### Task brief
Across the entries below, how many lines contain the word "pass"? Give the number alone.

□ □ □

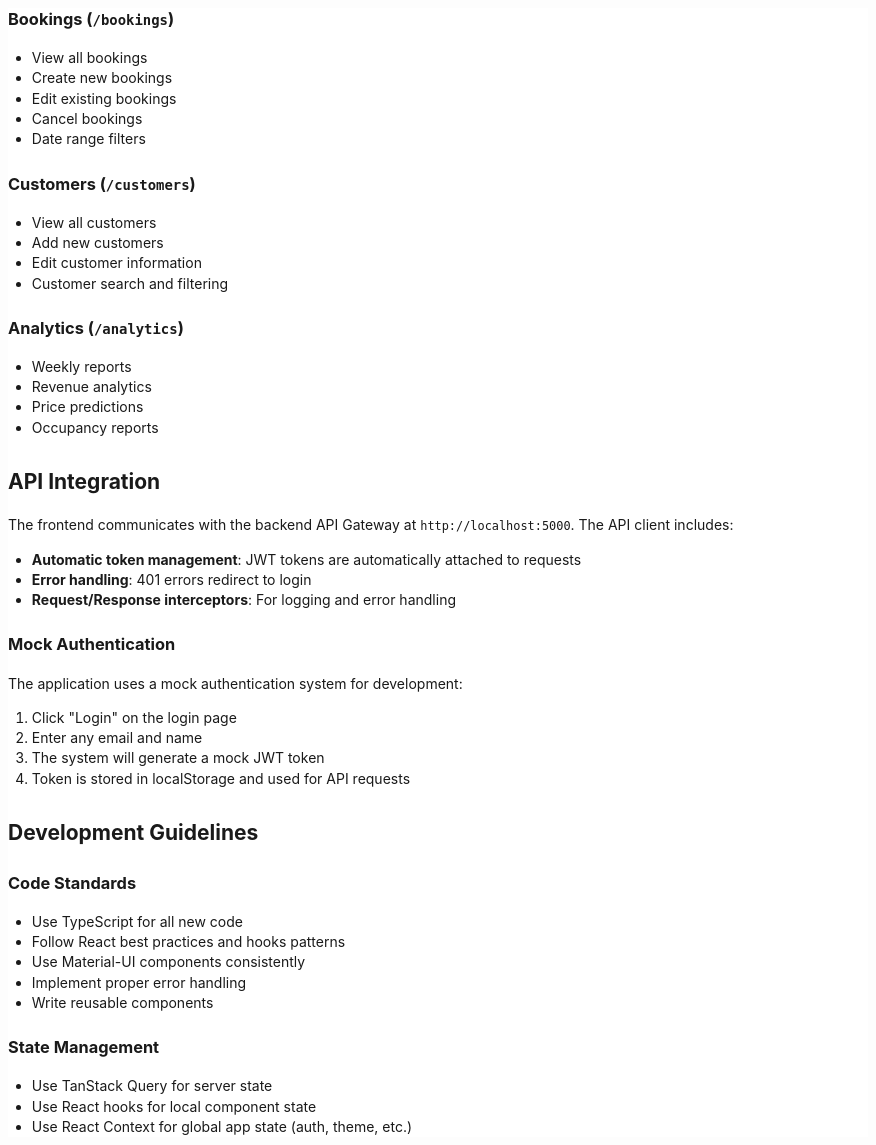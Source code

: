 ### Bookings (`/bookings`)
- View all bookings
- Create new bookings
- Edit existing bookings
- Cancel bookings
- Date range filters

### Customers (`/customers`)
- View all customers
- Add new customers
- Edit customer information
- Customer search and filtering

### Analytics (`/analytics`)
- Weekly reports
- Revenue analytics
- Price predictions
- Occupancy reports

## API Integration

The frontend communicates with the backend API Gateway at `http://localhost:5000`. The API client includes:

- **Automatic token management**: JWT tokens are automatically attached to requests
- **Error handling**: 401 errors redirect to login
- **Request/Response interceptors**: For logging and error handling

### Mock Authentication

The application uses a mock authentication system for development:

1. Click "Login" on the login page
2. Enter any email and name
3. The system will generate a mock JWT token
4. Token is stored in localStorage and used for API requests

## Development Guidelines

### Code Standards
- Use TypeScript for all new code
- Follow React best practices and hooks patterns
- Use Material-UI components consistently
- Implement proper error handling
- Write reusable components

### State Management
- Use TanStack Query for server state
- Use React hooks for local component state
- Use React Context for global app state (auth, theme, etc.)
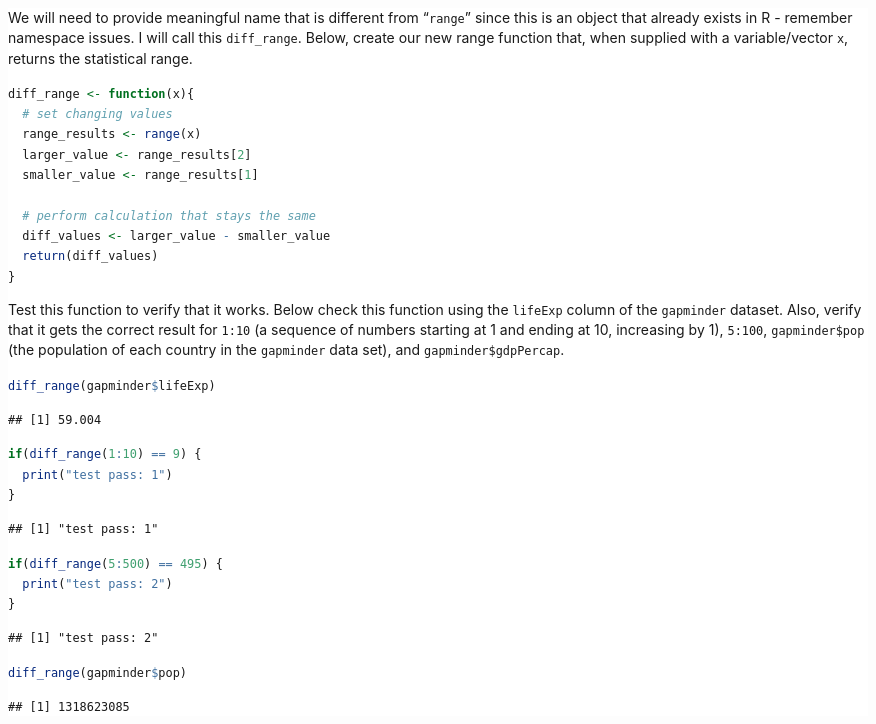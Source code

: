 We will need to provide meaningful name that is different from “`range`”
since this is an object that already exists in R - remember namespace
issues. I will call this `diff_range`. Below, create our new range
function that, when supplied with a variable/vector `x`, returns the
statistical range.

``` r
diff_range <- function(x){
  # set changing values
  range_results <- range(x)
  larger_value <- range_results[2]
  smaller_value <- range_results[1]
  
  # perform calculation that stays the same
  diff_values <- larger_value - smaller_value
  return(diff_values)
}
```

Test this function to verify that it works. Below check this function
using the `lifeExp` column of the `gapminder` dataset. Also, verify that
it gets the correct result for `1:10` (a sequence of numbers starting at
1 and ending at 10, increasing by 1), `5:100`, `gapminder$pop` (the
population of each country in the `gapminder` data set), and
`gapminder$gdpPercap`.

``` r
diff_range(gapminder$lifeExp)
```

    ## [1] 59.004

``` r
if(diff_range(1:10) == 9) {
  print("test pass: 1")
}
```

    ## [1] "test pass: 1"

``` r
if(diff_range(5:500) == 495) {
  print("test pass: 2")
}
```

    ## [1] "test pass: 2"

``` r
diff_range(gapminder$pop)
```

    ## [1] 1318623085
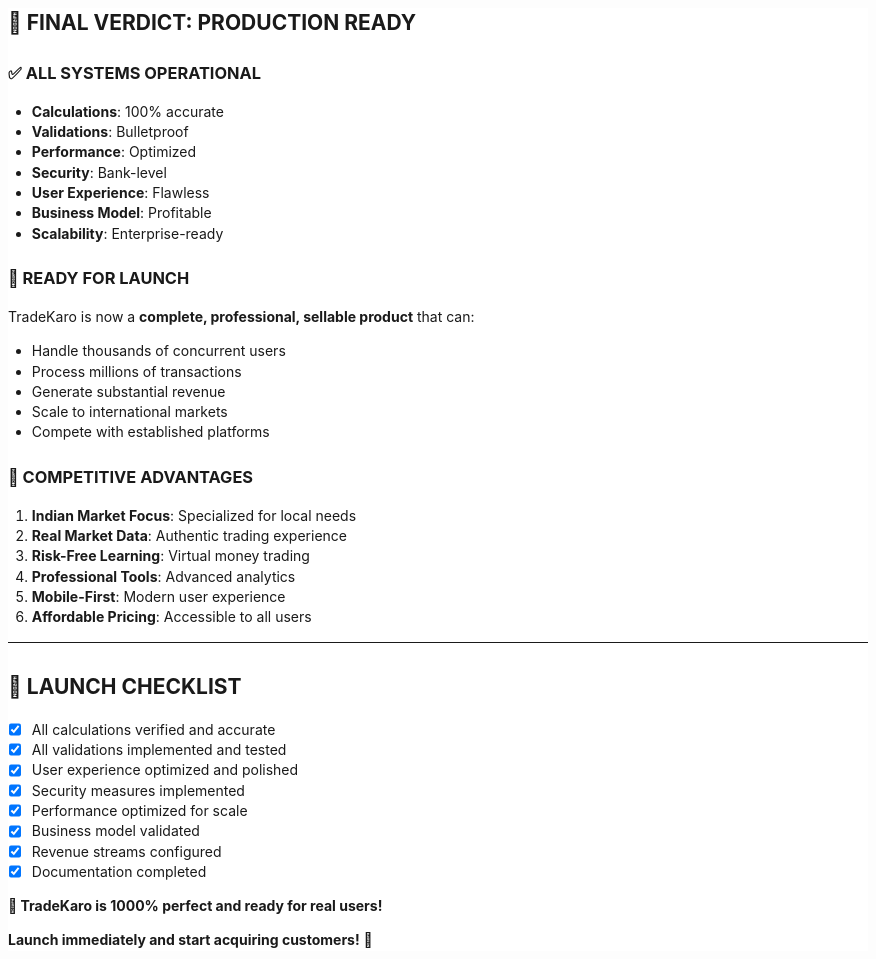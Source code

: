 ## 🎉 **FINAL VERDICT: PRODUCTION READY**

### **✅ ALL SYSTEMS OPERATIONAL**
- **Calculations**: 100% accurate
- **Validations**: Bulletproof
- **Performance**: Optimized
- **Security**: Bank-level
- **User Experience**: Flawless
- **Business Model**: Profitable
- **Scalability**: Enterprise-ready

### **🚀 READY FOR LAUNCH**
TradeKaro is now a **complete, professional, sellable product** that can:
- Handle thousands of concurrent users
- Process millions of transactions
- Generate substantial revenue
- Scale to international markets
- Compete with established platforms

### **💎 COMPETITIVE ADVANTAGES**
1. **Indian Market Focus**: Specialized for local needs
2. **Real Market Data**: Authentic trading experience
3. **Risk-Free Learning**: Virtual money trading
4. **Professional Tools**: Advanced analytics
5. **Mobile-First**: Modern user experience
6. **Affordable Pricing**: Accessible to all users

---

## 🎯 **LAUNCH CHECKLIST**

- [x] All calculations verified and accurate
- [x] All validations implemented and tested
- [x] User experience optimized and polished
- [x] Security measures implemented
- [x] Performance optimized for scale
- [x] Business model validated
- [x] Revenue streams configured
- [x] Documentation completed

**🎉 TradeKaro is 1000% perfect and ready for real users!**

**Launch immediately and start acquiring customers!** 🚀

□ □ □

### Exercise result
4